TASK
Return exactly the lines of the records below, starting at the line that contains "5:折屏，曲面屏拼接变形显示 结构光；学生创新中心 cave（-4）" and ending at the line that contains "透明性是不可保证的，因此集中控制原材料 物流不可取 。分布式控制：在每个单元根据本地信息决策", with both of those lines kept.

Data records
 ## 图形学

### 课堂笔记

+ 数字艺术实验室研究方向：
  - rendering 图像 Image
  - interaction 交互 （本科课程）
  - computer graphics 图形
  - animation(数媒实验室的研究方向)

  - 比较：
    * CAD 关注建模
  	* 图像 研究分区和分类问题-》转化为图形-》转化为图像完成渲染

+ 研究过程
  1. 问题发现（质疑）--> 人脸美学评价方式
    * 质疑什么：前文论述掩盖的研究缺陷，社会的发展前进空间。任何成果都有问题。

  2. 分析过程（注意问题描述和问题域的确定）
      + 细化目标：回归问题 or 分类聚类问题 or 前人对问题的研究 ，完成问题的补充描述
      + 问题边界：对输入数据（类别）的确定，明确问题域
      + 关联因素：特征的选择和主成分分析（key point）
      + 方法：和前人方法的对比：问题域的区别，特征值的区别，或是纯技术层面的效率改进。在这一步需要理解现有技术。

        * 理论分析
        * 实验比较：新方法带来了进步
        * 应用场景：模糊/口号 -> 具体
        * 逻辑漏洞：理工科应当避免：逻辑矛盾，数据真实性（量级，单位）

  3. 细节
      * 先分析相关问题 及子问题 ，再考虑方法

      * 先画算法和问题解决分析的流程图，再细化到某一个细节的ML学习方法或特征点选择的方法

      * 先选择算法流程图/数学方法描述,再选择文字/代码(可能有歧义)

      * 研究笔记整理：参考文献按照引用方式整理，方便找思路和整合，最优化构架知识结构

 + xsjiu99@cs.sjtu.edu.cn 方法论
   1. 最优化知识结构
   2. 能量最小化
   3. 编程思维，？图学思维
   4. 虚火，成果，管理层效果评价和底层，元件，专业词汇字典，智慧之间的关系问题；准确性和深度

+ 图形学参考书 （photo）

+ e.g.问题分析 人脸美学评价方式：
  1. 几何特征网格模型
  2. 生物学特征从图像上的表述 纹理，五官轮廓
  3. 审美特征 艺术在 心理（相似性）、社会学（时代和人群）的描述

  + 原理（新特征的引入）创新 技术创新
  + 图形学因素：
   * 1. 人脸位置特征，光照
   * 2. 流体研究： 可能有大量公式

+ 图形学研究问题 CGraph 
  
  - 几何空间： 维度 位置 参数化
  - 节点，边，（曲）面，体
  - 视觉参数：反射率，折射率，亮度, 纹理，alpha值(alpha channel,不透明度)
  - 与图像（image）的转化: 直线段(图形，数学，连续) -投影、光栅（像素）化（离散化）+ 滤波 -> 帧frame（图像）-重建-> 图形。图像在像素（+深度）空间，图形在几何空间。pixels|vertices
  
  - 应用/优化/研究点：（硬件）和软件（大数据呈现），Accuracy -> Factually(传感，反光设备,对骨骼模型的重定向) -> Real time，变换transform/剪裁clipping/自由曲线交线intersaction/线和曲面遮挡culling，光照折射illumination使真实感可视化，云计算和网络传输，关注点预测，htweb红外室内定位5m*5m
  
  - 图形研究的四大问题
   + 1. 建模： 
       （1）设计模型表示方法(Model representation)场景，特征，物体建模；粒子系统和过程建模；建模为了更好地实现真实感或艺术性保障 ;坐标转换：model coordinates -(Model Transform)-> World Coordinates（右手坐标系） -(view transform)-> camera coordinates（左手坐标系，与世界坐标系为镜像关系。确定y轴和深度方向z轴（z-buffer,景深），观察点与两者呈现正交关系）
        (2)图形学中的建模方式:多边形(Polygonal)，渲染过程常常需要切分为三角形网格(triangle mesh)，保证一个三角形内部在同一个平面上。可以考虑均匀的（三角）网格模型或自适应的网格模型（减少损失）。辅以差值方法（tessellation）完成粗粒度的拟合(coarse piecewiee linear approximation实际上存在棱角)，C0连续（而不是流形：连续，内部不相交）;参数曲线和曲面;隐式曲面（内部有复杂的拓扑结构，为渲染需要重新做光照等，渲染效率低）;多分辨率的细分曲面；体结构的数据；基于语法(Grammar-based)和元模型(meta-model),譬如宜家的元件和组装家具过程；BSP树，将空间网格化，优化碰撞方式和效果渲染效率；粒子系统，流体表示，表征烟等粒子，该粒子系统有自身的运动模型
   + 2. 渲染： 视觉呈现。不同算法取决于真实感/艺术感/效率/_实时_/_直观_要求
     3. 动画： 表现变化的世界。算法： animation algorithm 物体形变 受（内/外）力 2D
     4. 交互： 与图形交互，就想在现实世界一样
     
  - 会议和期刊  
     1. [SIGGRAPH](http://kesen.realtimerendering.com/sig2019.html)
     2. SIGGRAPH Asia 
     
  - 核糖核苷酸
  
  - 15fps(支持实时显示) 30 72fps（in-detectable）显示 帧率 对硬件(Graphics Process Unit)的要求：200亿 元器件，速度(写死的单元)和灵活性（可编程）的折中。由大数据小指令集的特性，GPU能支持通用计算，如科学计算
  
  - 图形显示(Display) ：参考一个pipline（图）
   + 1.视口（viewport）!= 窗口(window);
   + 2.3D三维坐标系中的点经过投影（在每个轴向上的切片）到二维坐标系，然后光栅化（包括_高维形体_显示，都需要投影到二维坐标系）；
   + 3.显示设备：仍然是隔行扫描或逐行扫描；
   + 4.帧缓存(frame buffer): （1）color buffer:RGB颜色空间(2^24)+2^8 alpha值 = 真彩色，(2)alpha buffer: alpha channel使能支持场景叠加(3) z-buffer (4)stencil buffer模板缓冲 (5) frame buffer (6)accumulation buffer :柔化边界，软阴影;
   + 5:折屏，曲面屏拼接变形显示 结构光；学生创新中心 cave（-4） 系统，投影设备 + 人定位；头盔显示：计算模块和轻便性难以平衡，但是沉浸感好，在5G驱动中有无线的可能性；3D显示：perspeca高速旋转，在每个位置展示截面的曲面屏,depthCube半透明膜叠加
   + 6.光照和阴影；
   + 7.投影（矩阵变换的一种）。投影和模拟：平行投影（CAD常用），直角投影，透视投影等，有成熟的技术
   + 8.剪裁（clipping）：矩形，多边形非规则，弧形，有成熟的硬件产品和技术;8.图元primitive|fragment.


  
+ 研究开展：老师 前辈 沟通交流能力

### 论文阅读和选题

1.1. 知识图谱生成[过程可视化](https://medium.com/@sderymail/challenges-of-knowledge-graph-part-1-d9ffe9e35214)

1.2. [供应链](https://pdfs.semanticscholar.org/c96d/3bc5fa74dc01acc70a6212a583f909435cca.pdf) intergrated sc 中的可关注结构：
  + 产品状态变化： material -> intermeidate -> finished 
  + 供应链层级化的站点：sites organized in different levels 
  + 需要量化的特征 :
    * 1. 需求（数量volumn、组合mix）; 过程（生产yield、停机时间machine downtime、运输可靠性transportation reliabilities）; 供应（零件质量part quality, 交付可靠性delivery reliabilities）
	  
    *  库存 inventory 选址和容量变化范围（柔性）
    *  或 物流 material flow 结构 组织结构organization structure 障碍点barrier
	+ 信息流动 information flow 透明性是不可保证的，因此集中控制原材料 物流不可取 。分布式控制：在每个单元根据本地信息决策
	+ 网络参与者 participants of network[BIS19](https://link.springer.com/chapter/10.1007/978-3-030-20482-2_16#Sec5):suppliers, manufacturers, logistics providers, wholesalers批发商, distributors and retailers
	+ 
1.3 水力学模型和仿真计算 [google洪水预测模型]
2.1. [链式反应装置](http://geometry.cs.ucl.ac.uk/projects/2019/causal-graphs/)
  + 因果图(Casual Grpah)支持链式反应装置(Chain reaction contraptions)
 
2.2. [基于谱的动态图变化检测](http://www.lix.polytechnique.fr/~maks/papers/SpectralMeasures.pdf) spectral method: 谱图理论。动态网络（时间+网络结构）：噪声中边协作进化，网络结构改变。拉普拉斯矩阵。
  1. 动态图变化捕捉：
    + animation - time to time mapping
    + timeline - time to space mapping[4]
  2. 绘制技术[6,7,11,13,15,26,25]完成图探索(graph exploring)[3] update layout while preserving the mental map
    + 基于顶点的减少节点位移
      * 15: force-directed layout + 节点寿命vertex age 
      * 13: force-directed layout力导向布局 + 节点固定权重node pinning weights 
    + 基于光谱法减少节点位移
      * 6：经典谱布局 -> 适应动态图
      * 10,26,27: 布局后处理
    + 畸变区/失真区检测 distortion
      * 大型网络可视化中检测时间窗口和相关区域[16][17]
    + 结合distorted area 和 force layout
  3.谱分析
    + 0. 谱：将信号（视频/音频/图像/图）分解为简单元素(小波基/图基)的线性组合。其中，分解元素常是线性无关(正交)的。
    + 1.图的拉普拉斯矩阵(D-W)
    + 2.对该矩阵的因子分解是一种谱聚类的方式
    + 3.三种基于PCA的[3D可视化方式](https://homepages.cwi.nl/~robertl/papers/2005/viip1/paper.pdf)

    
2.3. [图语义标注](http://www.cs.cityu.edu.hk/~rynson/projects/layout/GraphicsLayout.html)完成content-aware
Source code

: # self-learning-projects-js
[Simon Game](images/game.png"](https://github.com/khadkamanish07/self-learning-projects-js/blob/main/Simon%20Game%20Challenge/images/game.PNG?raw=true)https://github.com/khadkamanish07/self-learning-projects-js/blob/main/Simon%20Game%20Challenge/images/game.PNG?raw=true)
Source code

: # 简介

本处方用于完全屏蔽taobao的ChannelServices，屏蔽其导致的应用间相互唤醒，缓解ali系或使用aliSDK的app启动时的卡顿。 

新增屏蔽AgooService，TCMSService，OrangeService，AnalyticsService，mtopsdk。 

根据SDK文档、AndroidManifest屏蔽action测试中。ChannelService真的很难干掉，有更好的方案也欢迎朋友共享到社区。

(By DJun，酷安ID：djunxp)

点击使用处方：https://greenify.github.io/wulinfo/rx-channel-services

SOLUTION FOR THIS EXERCISE
   + 5:折屏，曲面屏拼接变形显示 结构光；学生创新中心 cave（-4） 系统，投影设备 + 人定位；头盔显示：计算模块和轻便性难以平衡，但是沉浸感好，在5G驱动中有无线的可能性；3D显示：perspeca高速旋转，在每个位置展示截面的曲面屏,depthCube半透明膜叠加
   + 6.光照和阴影；
   + 7.投影（矩阵变换的一种）。投影和模拟：平行投影（CAD常用），直角投影，透视投影等，有成熟的技术
   + 8.剪裁（clipping）：矩形，多边形非规则，弧形，有成熟的硬件产品和技术;8.图元primitive|fragment.


  
+ 研究开展：老师 前辈 沟通交流能力

### 论文阅读和选题

1.1. 知识图谱生成[过程可视化](https://medium.com/@sderymail/challenges-of-knowledge-graph-part-1-d9ffe9e35214)

1.2. [供应链](https://pdfs.semanticscholar.org/c96d/3bc5fa74dc01acc70a6212a583f909435cca.pdf) intergrated sc 中的可关注结构：
  + 产品状态变化： material -> intermeidate -> finished 
  + 供应链层级化的站点：sites organized in different levels 
  + 需要量化的特征 :
    * 1. 需求（数量volumn、组合mix）; 过程（生产yield、停机时间machine downtime、运输可靠性transportation reliabilities）; 供应（零件质量part quality, 交付可靠性delivery reliabilities）
	  
    *  库存 inventory 选址和容量变化范围（柔性）
    *  或 物流 material flow 结构 组织结构organization structure 障碍点barrier
	+ 信息流动 information flow 透明性是不可保证的，因此集中控制原材料 物流不可取 。分布式控制：在每个单元根据本地信息决策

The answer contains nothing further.